Closing conference: Disease Prestige and Informal Priority Settings
The conference will mark the closing of the Disease Prestige Project. The program will end with a reception marking the career of professor Dag Album and his work in medical sociology.
The research project Disease Prestige and Informal Priority Settings, financed by the Norwegian Reseach Council, have in a series of studies shown that physicians and other health personnel rank diseases and medical specialties according to their prestige. The project has also analysed logics behind these evaluations, and how these are produced and sustained.

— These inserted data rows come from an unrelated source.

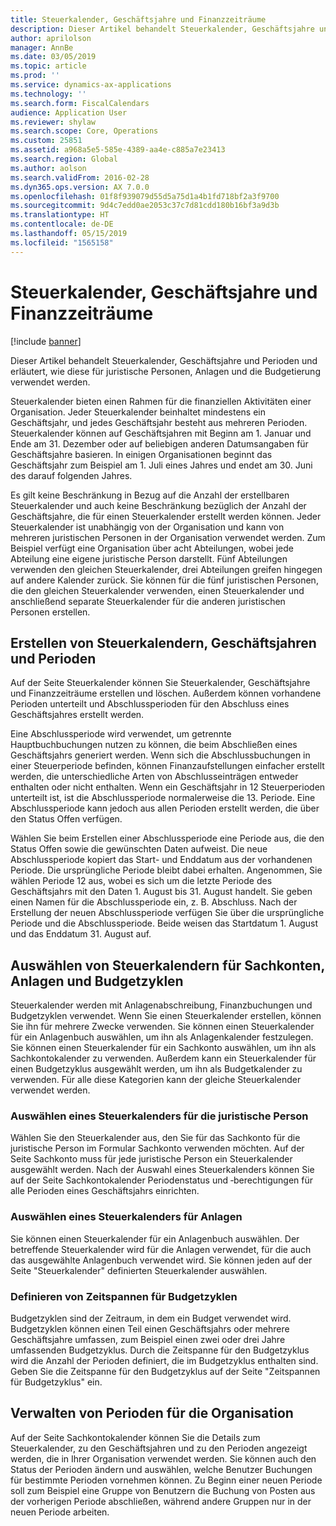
 ```yaml
---
title: Steuerkalender, Geschäftsjahre und Finanzzeiträume
description: Dieser Artikel behandelt Steuerkalender, Geschäftsjahre und Perioden und erläutert, wie diese für juristische Personen, Anlagen und die Budgetierung verwendet werden.
author: aprilolson
manager: AnnBe
ms.date: 03/05/2019
ms.topic: article
ms.prod: ''
ms.service: dynamics-ax-applications
ms.technology: ''
ms.search.form: FiscalCalendars
audience: Application User
ms.reviewer: shylaw
ms.search.scope: Core, Operations
ms.custom: 25851
ms.assetid: a968a5e5-585e-4389-aa4e-c885a7e23413
ms.search.region: Global
ms.author: aolson
ms.search.validFrom: 2016-02-28
ms.dyn365.ops.version: AX 7.0.0
ms.openlocfilehash: 01f8f939079d55d5a75d1a4b1fd718bf2a3f9700
ms.sourcegitcommit: 9d4c7edd0ae2053c37c7d81cdd180b16bf3a9d3b
ms.translationtype: HT
ms.contentlocale: de-DE
ms.lasthandoff: 05/15/2019
ms.locfileid: "1565158"
---
```

# <a name="fiscal-calendars-fiscal-years-and-periods"></a>Steuerkalender, Geschäftsjahre und Finanzzeiträume

[!include [banner](../includes/banner.md)]

Dieser Artikel behandelt Steuerkalender, Geschäftsjahre und Perioden und erläutert, wie diese für juristische Personen, Anlagen und die Budgetierung verwendet werden.

Steuerkalender bieten einen Rahmen für die finanziellen Aktivitäten einer Organisation. Jeder Steuerkalender beinhaltet mindestens ein Geschäftsjahr, und jedes Geschäftsjahr besteht aus mehreren Perioden. Steuerkalender können auf Geschäftsjahren mit Beginn am 1. Januar und Ende am 31. Dezember oder auf beliebigen anderen Datumsangaben für Geschäftsjahre basieren. In einigen Organisationen beginnt das Geschäftsjahr zum Beispiel am 1. Juli eines Jahres und endet am 30. Juni des darauf folgenden Jahres. 

Es gilt keine Beschränkung in Bezug auf die Anzahl der erstellbaren Steuerkalender und auch keine Beschränkung bezüglich der Anzahl der Geschäftsjahre, die für einen Steuerkalender erstellt werden können. Jeder Steuerkalender ist unabhängig von der Organisation und kann von mehreren juristischen Personen in der Organisation verwendet werden. Zum Beispiel verfügt eine Organisation über acht Abteilungen, wobei jede Abteilung eine eigene juristische Person darstellt. Fünf Abteilungen verwenden den gleichen Steuerkalender, drei Abteilungen greifen hingegen auf andere Kalender zurück. Sie können für die fünf juristischen Personen, die den gleichen Steuerkalender verwenden, einen Steuerkalender und anschließend separate Steuerkalender für die anderen juristischen Personen erstellen.

## <a name="create-fiscal-calendars-fiscal-years-and-periods"></a>Erstellen von Steuerkalendern, Geschäftsjahren und Perioden
Auf der Seite Steuerkalender können Sie Steuerkalender, Geschäftsjahre und Finanzzeiträume erstellen und löschen. Außerdem können vorhandene Perioden unterteilt und Abschlussperioden für den Abschluss eines Geschäftsjahres erstellt werden. 

Eine Abschlussperiode wird verwendet, um getrennte Hauptbuchbuchungen nutzen zu können, die beim Abschließen eines Geschäftsjahrs generiert werden. Wenn sich die Abschlussbuchungen in einer Steuerperiode befinden, können Finanzaufstellungen einfacher erstellt werden, die unterschiedliche Arten von Abschlusseinträgen entweder enthalten oder nicht enthalten. Wenn ein Geschäftsjahr in 12 Steuerperioden unterteilt ist, ist die Abschlussperiode normalerweise die 13. Periode. Eine Abschlussperiode kann jedoch aus allen Perioden erstellt werden, die über den Status Offen verfügen. 

Wählen Sie beim Erstellen einer Abschlussperiode eine Periode aus, die den Status Offen sowie die gewünschten Daten aufweist. Die neue Abschlussperiode kopiert das Start- und Enddatum aus der vorhandenen Periode. Die ursprüngliche Periode bleibt dabei erhalten. Angenommen, Sie wählen Periode 12 aus, wobei es sich um die letzte Periode des Geschäftsjahrs mit den Daten 1. August bis 31. August handelt. Sie geben einen Namen für die Abschlussperiode ein, z. B. Abschluss. Nach der Erstellung der neuen Abschlussperiode verfügen Sie über die ursprüngliche Periode und die Abschlussperiode. Beide weisen das Startdatum 1. August und das Enddatum 31. August auf.

## <a name="select-fiscal-calendars-for-ledgers-fixed-assets-and-budget-cycles"></a>Auswählen von Steuerkalendern für Sachkonten, Anlagen und Budgetzyklen
Steuerkalender werden mit Anlagenabschreibung, Finanzbuchungen und Budgetzyklen verwendet. Wenn Sie einen Steuerkalender erstellen, können Sie ihn für mehrere Zwecke verwenden. Sie können einen Steuerkalender für ein Anlagenbuch auswählen, um ihn als Anlagenkalender festzulegen. Sie können einen Steuerkalender für ein Sachkonto auswählen, um ihn als Sachkontokalender zu verwenden. Außerdem kann ein Steuerkalender für einen Budgetzyklus ausgewählt werden, um ihn als Budgetkalender zu verwenden. Für alle diese Kategorien kann der gleiche Steuerkalender verwendet werden.

### <a name="select-a-fiscal-calendar-for-your-legal-entity"></a>Auswählen eines Steuerkalenders für die juristische Person

Wählen Sie den Steuerkalender aus, den Sie für das Sachkonto für die juristische Person im Formular Sachkonto verwenden möchten. Auf der Seite Sachkonto muss für jede juristische Person ein Steuerkalender ausgewählt werden. Nach der Auswahl eines Steuerkalenders können Sie auf der Seite Sachkontokalender Periodenstatus und ‑berechtigungen für alle Perioden eines Geschäftsjahrs einrichten.

### <a name="select-a-fiscal-calendar-for-fixed-assets"></a>Auswählen eines Steuerkalenders für Anlagen

Sie können einen Steuerkalender für ein Anlagenbuch auswählen. Der betreffende Steuerkalender wird für die Anlagen verwendet, für die auch das ausgewählte Anlagenbuch verwendet wird. Sie können jeden auf der Seite "Steuerkalender" definierten Steuerkalender auswählen.

### <a name="define-budget-cycle-time-spans"></a>Definieren von Zeitspannen für Budgetzyklen

Budgetzyklen sind der Zeitraum, in dem ein Budget verwendet wird. Budgetzyklen können einen Teil einen Geschäftsjahrs oder mehrere Geschäftsjahre umfassen, zum Beispiel einen zwei oder drei Jahre umfassenden Budgetzyklus. Durch die Zeitspanne für den Budgetzyklus wird die Anzahl der Perioden definiert, die im Budgetzyklus enthalten sind. Geben Sie die Zeitspanne für den Budgetzyklus auf der Seite "Zeitspannen für Budgetzyklus" ein.

## <a name="maintain-periods-for-your-organization"></a>Verwalten von Perioden für die Organisation
Auf der Seite Sachkontokalender können Sie die Details zum Steuerkalender, zu den Geschäftsjahren und zu den Perioden angezeigt werden, die in Ihrer Organisation verwendet werden. Sie können auch den Status der Perioden ändern und auswählen, welche Benutzer Buchungen für bestimmte Perioden vornehmen können. Zu Beginn einer neuen Periode soll zum Beispiel eine Gruppe von Benutzern die Buchung von Posten aus der vorherigen Periode abschließen, während andere Gruppen nur in der neuen Periode arbeiten.





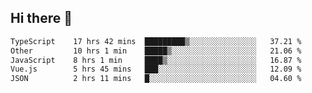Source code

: ## Hi there 👋

<!--START_SECTION:waka-->

```txt
TypeScript    17 hrs 42 mins  █████████▒░░░░░░░░░░░░░░░   37.21 %
Other         10 hrs 1 min    █████▒░░░░░░░░░░░░░░░░░░░   21.06 %
JavaScript    8 hrs 1 min     ████▒░░░░░░░░░░░░░░░░░░░░   16.87 %
Vue.js        5 hrs 45 mins   ███░░░░░░░░░░░░░░░░░░░░░░   12.09 %
JSON          2 hrs 11 mins   █░░░░░░░░░░░░░░░░░░░░░░░░   04.60 %
```

<!--END_SECTION:waka-->
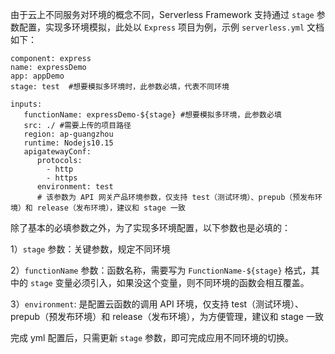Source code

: 
由于云上不同服务对环境的概念不同，Serverless Framework 支持通过 `stage` 参数配置，实现多环境模拟，此处以 `Express` 项目为例，示例 `serverless.yml` 文档如下：

```
component: express
name: expressDemo
app: appDemo
stage: test  #想要模拟多环境时，此参数必填，代表不同环境

inputs: 
   functionName: expressDemo-${stage} #想要模拟多环境，此参数必填
   src: ./ #需要上传的项目路径
   region: ap-guangzhou
   runtime: Nodejs10.15
   apigatewayConf:
      protocols:
        - http
        - https
      environment: test 
      # 该参数为 API 网关产品环境参数，仅支持 test（测试环境）、prepub（预发布环境）和 release（发布环境），建议和 stage 一致
```

除了基本的必填参数之外，为了实现多环境配置，以下参数也是必填的：

1）`stage` 参数：关键参数，规定不同环境

2）`functionName` 参数：函数名称，需要写为 `FunctionName-${stage}` 格式，其中的 `stage` 变量必须引入，如果没这个变量，则不同环境的函数会相互覆盖。

3）`environment`: 是配置云函数的调用 API 环境，仅支持 test（测试环境）、prepub（预发布环境）和 release（发布环境），为方便管理，建议和 stage 一致

完成 yml 配置后，只需更新 `stage` 参数，即可完成应用不同环境的切换。
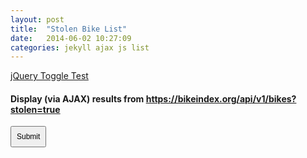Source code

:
 ```yaml
---
layout: post
title:  "Stolen Bike List"
date:   2014-06-02 10:27:09
categories: jekyll ajax js list
---
```


<a href="#" class="jquery">jQuery Toggle Test</a>

<div class="excontainer">

<h4>Display (via AJAX) results from <a href="https://bikeindex.org/api/v1/bikes?stolen=true" target="_blank">https://bikeindex.org/api/v1/bikes?stolen=true</a></h4>
<button id="loadbasic" style="
    padding: 8px;
    font-size: 12px;
">Submit</button>

<div id="result" style="padding-top:20px;">
    
</div>
 
</div>

<script src="/stolen-bike-list/js/jquery-2.1.1.min.js">
</script>

<script type="text/javascript">
$(document).ready(function(){
    var test = $('<p class="hi" style="display:none;">Hi!</p>');
    $('article a:first').after(test);
    $( "article" ).find("a.jquery").click(function() {
        $( ".hi" ).toggle( "normal", function() {
            return false;
        });
    });
});
</script>

<script type="text/javascript">
$(document).ready(function(){
$.ajax({
  type: "GET",
  url: "https://bikeindex.org/api/v1/bikes?stolen=true",
  success: function(data, textStatus, jqXHR) {
    $.each(data["bikes"], function(index, value) { 
      console.log(value["title"]);
      console.log(index);
    }); 
  } 
});
</script>

<script type="text/javascript">
// learn jquery ajax 
// http://net.tutsplus.com/tutorials/javascript-ajax/5-ways-to-make-ajax-calls-with-jquery/

// no need to specify document ready

$(function(){
    // don't cache ajax or content won't be fresh
    $.ajaxSetup ({
        cache: false
    });
    var ajax_load = "<img src='http://automobiles.honda.com/images/current-offers/small-loading.gif' alt='loading...' />";
    
    // load() functions
    var loadUrl = "https://bikeindex.org/api/v1/bikes?stolen=true";
    $("#loadbasic").click(function(){
        $("#result").html(ajax_load).load(loadUrl);
    });

// end  
});
</script>


[jekyll-gh]: https://github.com/jekyll/jekyll
[jekyll]:    http://jekyllrb.com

The basic theoretical concept in these analyses is Max Weber’s prestige. This concept has until now almost exclusively been used in studies of occupational inequality. In our project, it is taken for granted that all categories are subject to evaluations. What is crucial, is that the appraisals are shared, that there is a consensus. The conference aims, however, at moving further than highlighting the project’s findings until now. It also aims at showing the fruitfulness of the prestige concept in analyses of other phenomena than diseases.
The conference key note speaker is Annemarie Jutel, Victoria University of Wellington. Professor Jutel is a highly esteemed researcher in the sociology of medicine, especially known for her contributions to the “Sociology of Diagnoses”. Her latest published book is Putting a Name to It: Diagnosis in Contemporary Society. She is now working on a new project, “Telling it like it is: Diagnostic narratives and Power”, and she will present some basic ideas and findings from this project in her lecture. In her own words:
“Diagnosis is one of medicine’s most important tools. It structures the relationship between patient and diagnostician, organises illness and provides access to resources. In this presentation, I reveal how the moment at which a serious diagnosis is revealed to a patient triggers stories which serve to reinforce power of medical knowledge, and contribute to medical authority. With wide ranging sources, from historical publications to contemporary popular films and novels, I use diagnostic revelation as a case study for illustrating the role of diagnosis as a social structure which shapes understandings of health, illness and disease.”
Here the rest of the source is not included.